Con grande amarezza ed un senso sempre crescente di impotenza proverò a mettere nero su bianco una piccola riflessione. La voglia di scrivere diventa blanda quando si assiste a raduni che dovrebbero portare consapevolezza e cose buone e poi si ridimensionano velocemente in balìa degli eventi. Si diceva, la COP26, e poi?
COP 26 e poi… un retrogusto d’ipocrisia
C’è stato questo raduno nel quale sembrava si volesse affrontare una volta per tutte l’emergenza climatica.
Si è detto che non c’è più tempo da perdere, perché il nostro modo di vivere ci sta portando a collassare come specie. Geologi e scienziati lanciano l’allarme ormai da decenni, si sperava fosse la volta buona. Leggi QUI qualcosa nel merito.
Si erano riposte speranze su questo raduno, anche se poi in molti e da più parti, hanno denunciato ancora una volta troppa poca incisività nelle azioni intraprese.
Oggi alcuni segnali dovrebbero tra l’altro farci riflettere: intanto a quella riunione si è stabilita la riduzione del 30% delle emissioni di metano, senza però la complicità di Cina, India e Russia. Bene, ma non benissimo.
Oltre a questo, come qui già sottolineato, un mondo che produce in un anno più di quanto la terra possa a sua volta produrre e inquina a causa di questa produzione smisurata, dovrebbe cercare almeno di mascherare l’ipocrisia. Trascorse poche settimane dalla COP26 (leggi QUI le decisioni prese), è partito in pompa magna il teatrino del Black Friday.

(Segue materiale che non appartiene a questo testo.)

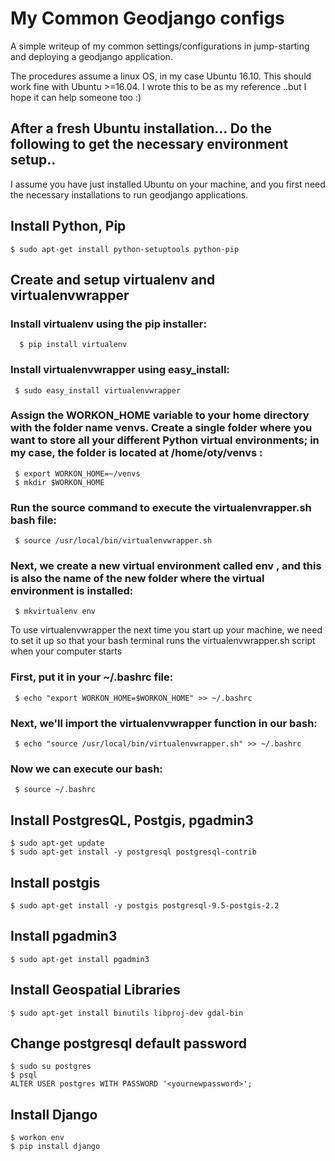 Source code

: # My Common Geodjango configs
A simple writeup of my common settings/configurations in jump-starting and deploying a geodjango application.

The procedures assume a linux OS, in my case Ubuntu 16.10. This should work fine with Ubuntu >=16.04.
I wrote this to be as my reference ..but I hope it can help someone too :)

## After a fresh Ubuntu installation... Do the following to get the necessary environment setup..
I assume you have just installed Ubuntu on your machine, and you first need the necessary installations to run geodjango applications. 

## Install Python, Pip
    $ sudo apt-get install python-setuptools python-pip

## Create and setup virtualenv and virtualenvwrapper
  ### Install virtualenv using the pip installer:
      $ pip install virtualenv
 ### Install virtualenvwrapper using easy_install:
     $ sudo easy_install virtualenvwrapper
 ### Assign the WORKON_HOME variable to your home directory with the folder name venvs. Create a single folder where you want to store all your different Python virtual environments; in my case, the folder is located at /home/oty/venvs :
     $ export WORKON_HOME=~/venvs
     $ mkdir $WORKON_HOME
 ### Run the source command to execute the virtualenvrapper.sh bash file:
     $ source /usr/local/bin/virtualenvwrapper.sh
 ### Next, we create a new virtual environment called env , and this is also the name of the new folder where the virtual environment is installed:
     $ mkvirtualenv env
   To use virtualenvwrapper the next time you start up your machine, we need to
set it up so that your bash terminal runs the virtualenvwrapper.sh script when
your computer starts

 ### First, put it in your ~/.bashrc file:
     $ echo "export WORKON_HOME=$WORKON_HOME" >> ~/.bashrc
 ### Next, we'll import the virtualenvwrapper function in our bash:
     $ echo "source /usr/local/bin/virtualenvwrapper.sh" >> ~/.bashrc
 ### Now we can execute our bash:
     $ source ~/.bashrc

## Install PostgresQL, Postgis, pgadmin3
    $ sudo apt-get update
    $ sudo apt-get install -y postgresql postgresql-contrib

## Install postgis
    $ sudo apt-get install -y postgis postgresql-9.5-postgis-2.2

## Install pgadmin3
    $ sudo apt-get install pgadmin3

## Install Geospatial Libraries
    $ sudo apt-get install binutils libproj-dev gdal-bin

## Change postgresql default password
    $ sudo su postgres
    $ psql
    ALTER USER postgres WITH PASSWORD '<yournewpassword>';
    
## Install Django
    $ workon env
    $ pip install django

Ora, è vero che ciò che è stato venduto in quel periodo era già stato prodotto, ma di certo non si dimostra di aver capito il problema se si assiste alla sagra dei consumi senza quanto meno portarla come esempio non propriamente positivo della deriva economica che ha provocato il danno globale.
Quindi, qualche avvisaglia c’era e non è stato trasmesso un grande messaggio.
COP26 e poi…la guerra
Senza essere a nostra volta ipocriti, sostenere che l’uomo possa vivere in assenza del male è un inutile tentativo di nascondere la realtà biologica – a volte crudele – della nostra esistenza. In un mondo come il nostro, distinguiamo una situazione, un gusto, un piacere, in virtù del suo opposto. Il bene è bellissimo, è stupendo, ma è distinguibile per la presenza sgradita del suo opposto.

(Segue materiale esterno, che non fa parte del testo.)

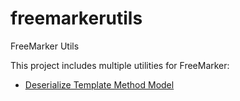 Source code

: # freemarkerutils
FreeMarker Utils

This project includes multiple utilities for FreeMarker:

* [Deserialize Template Method Model](https://github.com/fribeiro1/freemarkerutils/tree/master/DeserializeTemplateMethodModel)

Possiamo fare tutta la filosofia che vogliamo, possiamo rabbrividire al concetto, ma basta semplicemente guardarsi intorno e verificare la storia dell’uomo. In virtù di questa premessa, è solo conoscendolo il male, limitandolo e cercando per quanto possibile di capirlo, che possiamo trovare spunti per andare avanti.

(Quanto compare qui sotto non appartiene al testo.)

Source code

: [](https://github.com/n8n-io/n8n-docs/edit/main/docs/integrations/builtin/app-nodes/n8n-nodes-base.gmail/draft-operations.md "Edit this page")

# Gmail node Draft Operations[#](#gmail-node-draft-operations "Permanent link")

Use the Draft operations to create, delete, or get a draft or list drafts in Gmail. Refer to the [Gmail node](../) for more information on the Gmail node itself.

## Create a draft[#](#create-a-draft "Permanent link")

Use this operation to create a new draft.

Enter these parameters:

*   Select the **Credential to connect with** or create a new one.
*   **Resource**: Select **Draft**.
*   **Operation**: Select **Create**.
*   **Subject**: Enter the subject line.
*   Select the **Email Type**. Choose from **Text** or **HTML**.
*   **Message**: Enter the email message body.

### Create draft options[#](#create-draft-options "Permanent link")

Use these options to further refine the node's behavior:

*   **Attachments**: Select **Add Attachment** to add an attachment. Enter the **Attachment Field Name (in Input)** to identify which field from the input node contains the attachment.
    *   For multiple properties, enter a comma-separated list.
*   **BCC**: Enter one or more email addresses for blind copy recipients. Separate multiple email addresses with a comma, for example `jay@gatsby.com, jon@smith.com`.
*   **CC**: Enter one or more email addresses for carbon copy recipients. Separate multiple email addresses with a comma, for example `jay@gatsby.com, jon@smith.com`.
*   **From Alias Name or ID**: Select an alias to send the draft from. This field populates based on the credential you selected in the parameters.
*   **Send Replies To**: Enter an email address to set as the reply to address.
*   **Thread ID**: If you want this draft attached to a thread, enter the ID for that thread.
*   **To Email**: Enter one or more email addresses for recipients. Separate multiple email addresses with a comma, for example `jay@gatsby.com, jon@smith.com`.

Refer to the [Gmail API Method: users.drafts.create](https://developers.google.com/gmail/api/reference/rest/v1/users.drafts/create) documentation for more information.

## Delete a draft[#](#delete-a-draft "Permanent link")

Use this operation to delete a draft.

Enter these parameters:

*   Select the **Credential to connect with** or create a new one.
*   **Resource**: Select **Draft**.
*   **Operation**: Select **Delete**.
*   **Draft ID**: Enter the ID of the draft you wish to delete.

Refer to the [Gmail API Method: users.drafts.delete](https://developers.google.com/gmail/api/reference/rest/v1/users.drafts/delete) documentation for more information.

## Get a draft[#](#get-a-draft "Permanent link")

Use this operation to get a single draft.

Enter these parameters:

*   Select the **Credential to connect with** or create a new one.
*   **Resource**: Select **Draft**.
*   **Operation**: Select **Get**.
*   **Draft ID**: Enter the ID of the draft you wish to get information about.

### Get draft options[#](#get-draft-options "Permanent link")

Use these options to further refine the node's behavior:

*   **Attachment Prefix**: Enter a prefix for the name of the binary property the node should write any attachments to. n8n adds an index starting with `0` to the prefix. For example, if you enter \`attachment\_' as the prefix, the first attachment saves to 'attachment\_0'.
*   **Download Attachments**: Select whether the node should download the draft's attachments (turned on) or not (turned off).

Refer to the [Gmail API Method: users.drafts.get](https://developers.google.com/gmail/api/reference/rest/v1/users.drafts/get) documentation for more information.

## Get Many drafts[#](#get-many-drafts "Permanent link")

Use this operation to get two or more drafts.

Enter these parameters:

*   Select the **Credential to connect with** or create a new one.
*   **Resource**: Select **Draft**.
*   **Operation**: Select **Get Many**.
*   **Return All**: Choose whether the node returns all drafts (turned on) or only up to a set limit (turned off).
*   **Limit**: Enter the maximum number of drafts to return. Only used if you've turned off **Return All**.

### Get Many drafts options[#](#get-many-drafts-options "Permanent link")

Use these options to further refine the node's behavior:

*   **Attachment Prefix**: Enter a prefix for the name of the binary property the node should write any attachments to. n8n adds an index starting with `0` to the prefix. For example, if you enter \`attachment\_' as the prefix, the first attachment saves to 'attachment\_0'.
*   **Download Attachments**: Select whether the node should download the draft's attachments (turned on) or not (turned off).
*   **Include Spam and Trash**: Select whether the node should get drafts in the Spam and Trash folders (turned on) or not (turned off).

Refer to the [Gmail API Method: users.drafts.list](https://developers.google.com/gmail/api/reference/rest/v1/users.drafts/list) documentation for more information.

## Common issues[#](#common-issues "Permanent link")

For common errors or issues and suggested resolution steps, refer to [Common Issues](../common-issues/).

Nel nostro caso specifico, a seguito di un incontro come la COP26 in cui ci si è confrontati e si sono concordate azioni da intraprendere contro la crisi climatica, possiamo evidenziare alcuni aspetti contraddittori:
- Come detto, alcuni attori importanti non hanno sottoscritto la riduzione delle emissioni di metano. Uno di questi, poco tempo dopo, ahimè si è impegnato addirittura in una guerra e sappiamo quale disastro ambientale ed umano la guerra si porti appresso.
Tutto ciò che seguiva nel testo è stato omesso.